Alberta government wins its appeal, overturning AUPE's Bill 9 injunction
Friday decision by Alberta's top court allows Bill 9 to come back into effect
The Alberta government's Bill 9 will come back into effect after the province's top court on Friday overturned an injunction that had blocked the legislation.
In a 2-1 decision, the Court of Appeal of Alberta allowed the government's appeal of the July 30 ruling from Court of Queen's Bench Justice Eric Macklin, which granted the injunction to the Alberta Union of Provincial Employees.
"In the short term, the elected legislators must be allowed to legislate except in the clearest of cases," Justices Jack Watson and Frans Slatter wrote in the majority decision.

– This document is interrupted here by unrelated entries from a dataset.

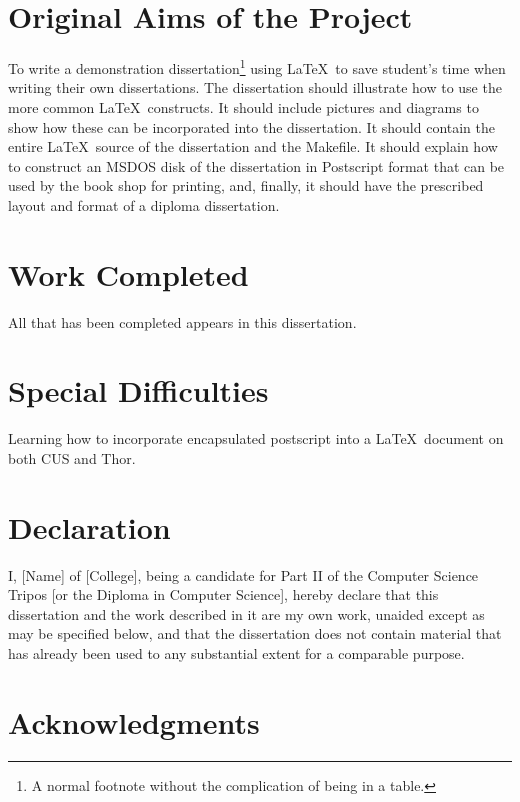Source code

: \documentclass[12pt,twoside,notitlepage]{report}
\begin{document}
\section*{Original Aims of the Project}

To write a demonstration dissertation\footnote{A normal footnote without the
complication of being in a table.} using \LaTeX\ to save
student's time when writing their own dissertations. The dissertation
should illustrate how to use the more common \LaTeX\ constructs. It
should include pictures and diagrams to show how these can be
incorporated into the dissertation.  It should contain the entire
\LaTeX\ source of the dissertation and the Makefile.  It should
explain how to construct an MSDOS disk of the dissertation in
Postscript format that can be used by the book shop for printing, and,
finally, it should have the prescribed layout and format of a diploma
dissertation.


\section*{Work Completed}

All that has been completed appears in this dissertation.

\section*{Special Difficulties}

Learning how to incorporate encapsulated postscript into a \LaTeX\
document on both CUS and Thor.
 
\newpage
\section*{Declaration}

I, [Name] of [College], being a candidate for Part II of the Computer
Science Tripos [or the Diploma in Computer Science], hereby declare
that this dissertation and the work described in it are my own work,
unaided except as may be specified below, and that the dissertation
does not contain material that has already been used to any substantial
extent for a comparable purpose.

\bigskip
{}

\medskip
{}

\cleardoublepage

\tableofcontents

\newpage
\section*{Acknowledgments}
\end{document}
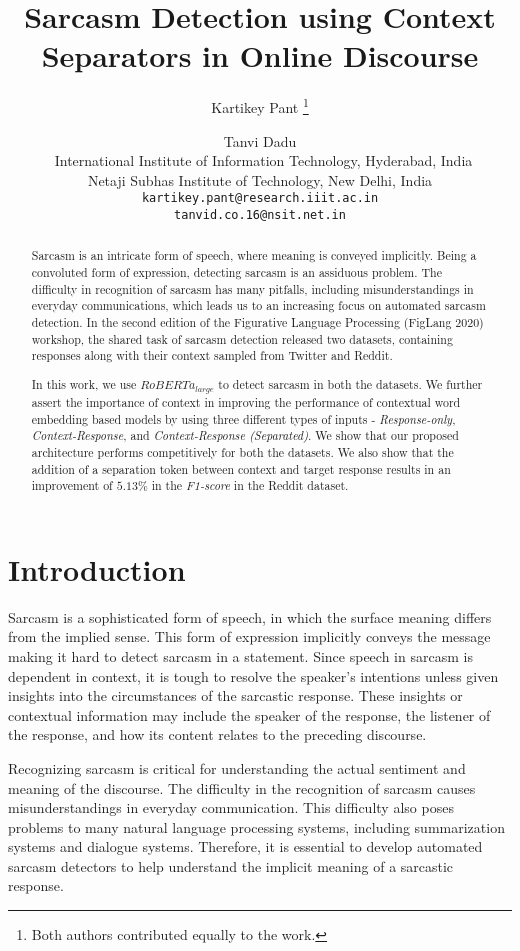 \documentclass[11pt,a4paper]{article}
\title{Sarcasm Detection using Context Separators in Online Discourse}
\author{
    Kartikey Pant \thanks{\hspace{2 mm} Both authors contributed equally to the work.} \and Tanvi Dadu \footnotemark[1] \\\
    International Institute of Information Technology, Hyderabad, India \\
    Netaji Subhas Institute of Technology, New Delhi, India \\
    {\tt kartikey.pant@research.iiit.ac.in} \\
    {\tt tanvid.co.16@nsit.net.in} \\
}
\date{}
\begin{document}
\maketitle
\begin{abstract}
Sarcasm is an intricate form of speech, where meaning is conveyed implicitly. Being a convoluted form of expression, detecting sarcasm is an assiduous problem. The difficulty in recognition of sarcasm has many pitfalls, including misunderstandings in everyday communications, which leads us to an increasing focus on automated sarcasm detection. In the second edition of the Figurative Language Processing (FigLang 2020) workshop, the shared task of sarcasm detection released two datasets, containing responses along with their context sampled from Twitter and Reddit. 

In this work, we use $RoBERTa_{large}$ to detect sarcasm in both the datasets. We further assert the importance of context in improving the performance of contextual word embedding based models by using three different types of inputs - \textit{Response-only}, \textit{Context-Response}, and \textit{Context-Response (Separated)}. We show that our proposed architecture performs competitively for both the datasets. We also show that the addition of a separation token between context and target response results in an improvement of $5.13\%$ in the \textit{F1-score} in the Reddit dataset.

\end{abstract}


\section{Introduction}

Sarcasm is a sophisticated form of speech, in which the surface meaning differs from the implied sense. This form of expression implicitly conveys the message making it hard to detect sarcasm in a statement. Since speech in sarcasm is dependent in context, it is tough to resolve the speaker’s intentions unless given insights into the circumstances of the sarcastic response. These insights or contextual information may include the speaker of the response, the listener of the response, and how its content relates to the preceding discourse.

Recognizing sarcasm is critical for understanding the actual sentiment and meaning of the discourse. The difficulty in the recognition of sarcasm causes misunderstandings in everyday communication. This difficulty also poses problems to many natural language processing systems, including summarization systems and dialogue systems. Therefore, it is essential to develop automated sarcasm detectors to help understand the implicit meaning of a sarcastic response.
\end{document}
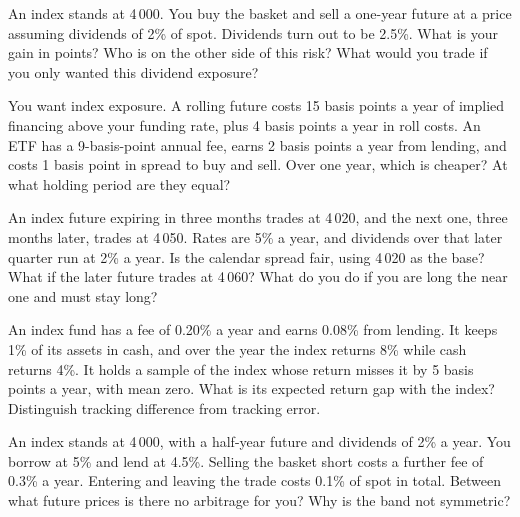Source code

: \begin{question}\label{iq:iv2:etfs-futures-and-index-arbitrage:16}
An index stands at 4\,000. You buy the basket and sell a one-year future at a price assuming dividends of 2\% of spot. Dividends turn out to be 2.5\%. What is your gain in points? Who is on the other side of this risk? What would you trade if you only wanted this dividend exposure?
\end{question}

\begin{question}\label{iq:iv2:etfs-futures-and-index-arbitrage:17}
You want index exposure. A rolling future costs 15 basis points a year of implied financing above your funding rate, plus 4 basis points a year in roll costs. An ETF has a 9-basis-point annual fee, earns 2 basis points a year from lending, and costs 1 basis point in spread to buy and sell. Over one year, which is cheaper? At what holding period are they equal?
\end{question}

\begin{question}\label{iq:iv2:etfs-futures-and-index-arbitrage:18}
An index future expiring in three months trades at 4\,020, and the next one, three months later, trades at 4\,050. Rates are 5\% a year, and dividends over that later quarter run at 2\% a year. Is the calendar spread fair, using 4\,020 as the base? What if the later future trades at 4\,060? What do you do if you are long the near one and must stay long?
\end{question}

\begin{question}\label{iq:iv2:etfs-futures-and-index-arbitrage:19}
An index fund has a fee of 0.20\% a year and earns 0.08\% from lending. It keeps 1\% of its assets in cash, and over the year the index returns 8\% while cash returns 4\%. It holds a sample of the index whose return misses it by 5 basis points a year, with mean zero. What is its expected return gap with the index? Distinguish tracking difference from tracking error.
\end{question}

\begin{question}\label{iq:iv2:etfs-futures-and-index-arbitrage:20}
An index stands at 4\,000, with a half-year future and dividends of 2\% a year. You borrow at 5\% and lend at 4.5\%. Selling the basket short costs a further fee of 0.3\% a year. Entering and leaving the trade costs 0.1\% of spot in total. Between what future prices is there no arbitrage for you? Why is the band not symmetric?
\end{question}

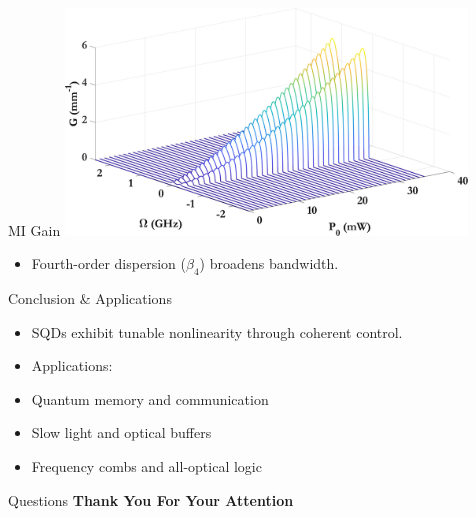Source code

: \documentclass[12pt,aspectratio=1610]{beamer}
\begin{document}
\begin{frame}{MI Gain}
  \vspace{-12pt}
  \hspace*{40pt}
  \includegraphics[width=0.8\textwidth]{Assets/Beta2_Kerr.jpeg}
  \begin{itemize}
    \item Fourth-order dispersion ($\beta_4$) broadens bandwidth.
  \end{itemize}
\end{frame}

\begin{frame}{Conclusion \& Applications}
  \begin{itemize}
    \item SQDs exhibit tunable nonlinearity through coherent control.
    \item Applications:
    \item Quantum memory and communication
    \item Slow light and optical buffers
    \item Frequency combs and all-optical logic
  \end{itemize}
\end{frame}

\begin{frame}{Questions}
  \centering
  {\Huge \bfseries Thank You For Your Attention}
\end{frame}
\end{document}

"In this situation, the government has not purported to take away the right to binding arbitration, or a right to a wage increase in the third year of the collective agreements, but has merely deferred the arbitration for a few months.
"It is not sufficiently clear that Bill 9 is unconstitutional as to justify an injunction on its implementation."
The judges wrote that the only harm they could see from Bill 9 was a four-month delay in the the start of arbitration.
Bill 9 — or the Public Sector Wage Arbitration Deferral Act — puts a halt to wage arbitration talks for three collective agreements affecting 65,000 AUPE members who work for Alberta Health Services or the provincial government. The bill puts the process on hold until the end of October.
With the injunction, AUPE's arbitration hearings were able to resume in August.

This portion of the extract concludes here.